Patterns and Processes — Part I, 19 January 2015
Landscape ecology studies the interactions between ecological processes and spatial patterns within landscapes. A landscape is defined as “an area that is spatially heterogeneous in at least one factor of interest (such that spatial patterns influence ecological processes).” Therefore, a homogenous area cannot be a landscape.
Pattern and scale are central problems in landscape ecology. For example, there is no single natural scale at which ecological phenomena should be studied. In order to determine process and pattern, the form of the landscape must first be examined. This will help to describe the processes, as form is a function of process. Once we understand the processes, we can determine patterns.
Processes can be categorized as biotic (e.g. keystone species), abiotic (e.g. climate), and disturbance (e.g. fire). Within this, they can be divided into natural and non-natural, determined by whether the process occurs in nature or as a result of human activity. Analyzing processes can be difficult because multiple processes can occur at different temporal and spatial scales. As well, many systems are complex: there are so many factors that you cannot predict results simply by looking at the parts. The interactions between those parts can include emergent behavior, self-organization, hierarchies, and chaos.

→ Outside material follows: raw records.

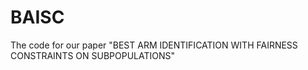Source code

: # BAISC
The code for our paper "BEST ARM IDENTIFICATION WITH FAIRNESS CONSTRAINTS ON SUBPOPULATIONS"
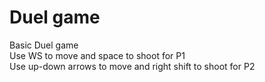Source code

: # Duel game  
Basic Duel game  
Use WS to move and space to shoot for P1  
Use up-down arrows to move and right shift to shoot for P2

Patterns form as a result of spatial effects. Spatial dependence, scale-dependent response, and spatial autocorrelation all affect the way organisms, environment, and space interact. Patterns can be first-order or second-order. First order processes, such as slope, form in response to some environmental factor. Second-order processes, such as seed dispersal, form in response to interactions with events or objects.
Stationarity is another possible feature of landscapes. Stationarity is the absence of change over space. In first-order stationarity, there is “no variation in the intensity over space.” In second-order stationarity, there is “no interaction between objects/events.” The existence of stationarity implies a lack of directional bias. If there is no directional bias, processes are isotropic. If there is a directional bias, however, processes are anisotropic.